As they neared the mercantile, a flash of lightning lit the townscape, revealing three riders advancing towards them.
One of the Bolas men urged his mount ahead of the others. ‘Where are you fellers goin’? An’ who are you?’ he called out.
‘We’re Bluestem,’ Shoeville shouted back. ‘As if you didn’t know.’

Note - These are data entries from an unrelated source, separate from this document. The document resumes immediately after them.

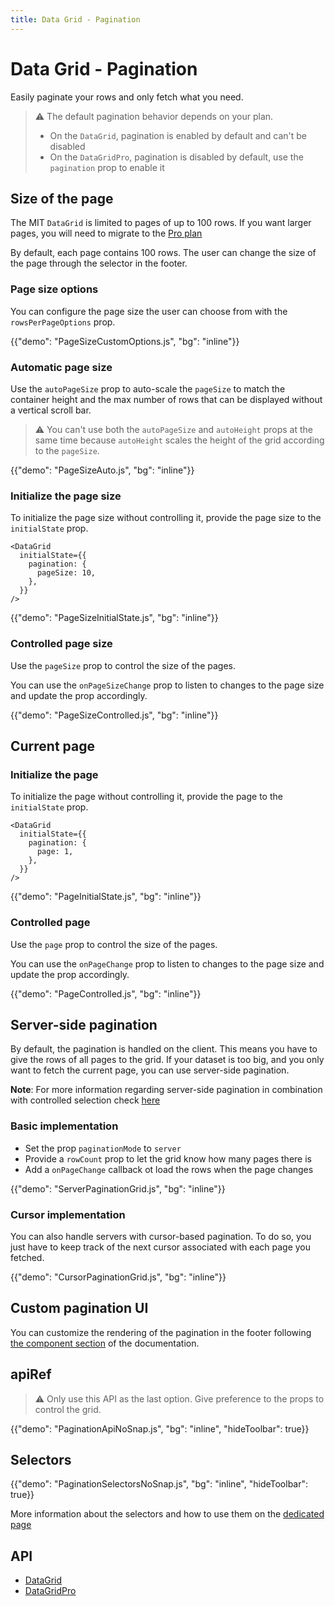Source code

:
 ```yaml
---
title: Data Grid - Pagination
---
```


# Data Grid - Pagination

<p class="description">Easily paginate your rows and only fetch what you need.</p>

> ⚠️ The default pagination behavior depends on your plan.
>
> - On the `DataGrid`, pagination is enabled by default and can't be disabled
> - On the `DataGridPro`, pagination is disabled by default, use the `pagination` prop to enable it

## Size of the page

The MIT `DataGrid` is limited to pages of up to 100 rows. If you want larger pages, you will need to migrate to the [Pro plan](https://mui.com/store/items/material-ui-pro/)

By default, each page contains 100 rows. The user can change the size of the page through the selector in the footer.

### Page size options

You can configure the page size the user can choose from with the `rowsPerPageOptions` prop.

{{"demo": "PageSizeCustomOptions.js", "bg": "inline"}}

### Automatic page size

Use the `autoPageSize` prop to auto-scale the `pageSize` to match the container height and the max number of rows that can be displayed without a vertical scroll bar.

> ⚠️ You can't use both the `autoPageSize` and `autoHeight` props at the same time because `autoHeight` scales the height of the grid according to the `pageSize`.

{{"demo": "PageSizeAuto.js", "bg": "inline"}}

### Initialize the page size

To initialize the page size without controlling it, provide the page size to the `initialState` prop.

```tsx
<DataGrid
  initialState={{
    pagination: {
      pageSize: 10,
    },
  }}
/>
```

{{"demo": "PageSizeInitialState.js", "bg": "inline"}}

### Controlled page size

Use the `pageSize` prop to control the size of the pages.

You can use the `onPageSizeChange` prop to listen to changes to the page size and update the prop accordingly.

{{"demo": "PageSizeControlled.js", "bg": "inline"}}

## Current page

### Initialize the page

To initialize the page without controlling it, provide the page to the `initialState` prop.

```tsx
<DataGrid
  initialState={{
    pagination: {
      page: 1,
    },
  }}
/>
```

{{"demo": "PageInitialState.js", "bg": "inline"}}

### Controlled page

Use the `page` prop to control the size of the pages.

You can use the `onPageChange` prop to listen to changes to the page size and update the prop accordingly.

{{"demo": "PageControlled.js", "bg": "inline"}}

## Server-side pagination

By default, the pagination is handled on the client.
This means you have to give the rows of all pages to the grid.
If your dataset is too big, and you only want to fetch the current page, you can use server-side pagination.

**Note**: For more information regarding server-side pagination in combination with controlled selection check [here](/x/react-data-grid/selection/#usage-with-server-side-pagination)

### Basic implementation

- Set the prop `paginationMode` to `server`
- Provide a `rowCount` prop to let the grid know how many pages there is
- Add a `onPageChange` callback ot load the rows when the page changes

{{"demo": "ServerPaginationGrid.js", "bg": "inline"}}

### Cursor implementation

You can also handle servers with cursor-based pagination.
To do so, you just have to keep track of the next cursor associated with each page you fetched.

{{"demo": "CursorPaginationGrid.js", "bg": "inline"}}

## Custom pagination UI

You can customize the rendering of the pagination in the footer following [the component section](/x/react-data-grid/components/#pagination) of the documentation.

## apiRef [<span class="plan-pro"></span>](https://mui.com/store/items/material-ui-pro/)

> ⚠️ Only use this API as the last option. Give preference to the props to control the grid.

{{"demo": "PaginationApiNoSnap.js", "bg": "inline", "hideToolbar": true}}

## Selectors [<span class="plan-pro"></span>](https://mui.com/store/items/material-ui-pro/)

{{"demo": "PaginationSelectorsNoSnap.js", "bg": "inline", "hideToolbar": true}}

More information about the selectors and how to use them on the [dedicated page](/x/react-data-grid/state#access-the-state)

## API

- [DataGrid](/x/api/data-grid/data-grid/)
- [DataGridPro](/x/api/data-grid/data-grid-pro/)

‘You’re not wanted here. We’ve orders to shoot you,’ the Bolas rider warned.
Shoeville gave a derisory snort and put his horse straight at the man. He drew his Colt, swung the long barrel at the first slickered rider.
Will and Latch sprang their horses to the left and right of the group and started shooting. It was an army cavalry tactic, calculated to demoralize and disorientate as much as kill. Horses squealed and quaked, reared in fear. A gleaming dark bay slipped in the mud, fell to its knees before rolling and disabling its rider.
Will saw Shoeville firing as he knee’d his horse in a tight circle. A Bolas gunman was returning intense fire, but he was the one who fell. He crumpled forwards, then toppled sideways down to the ooze of mud. Shoeville lost control of his own horse, and they both pitched forwards threshing, gasping breath in the pelter of rain.
Henri rode in, shouted something to his horse, before swinging down from the saddle. He grabbed Shoeville’s leg, dragging him free of the stirrups, and the dying animal. He crouched down close to his wounded partner, cursing. ‘Come on, bring your Bolas guns,’ he yelled. ‘We’re down here waitin’ for you.’
Will looked back, saw the blurred shape of Mollie urging her mount up from the bridge. Ahead, at the Todo Mercantile, the two horses were stamping, nervously shoving each other against their hitches.
‘Ogden’s inside,’ he warned as Latch rode up beside him. ‘Reckon they’ll know we’re here.’ He could see a side window, a weak rectangle of light. ‘Like moths to a flame,’ he added with a grim smile.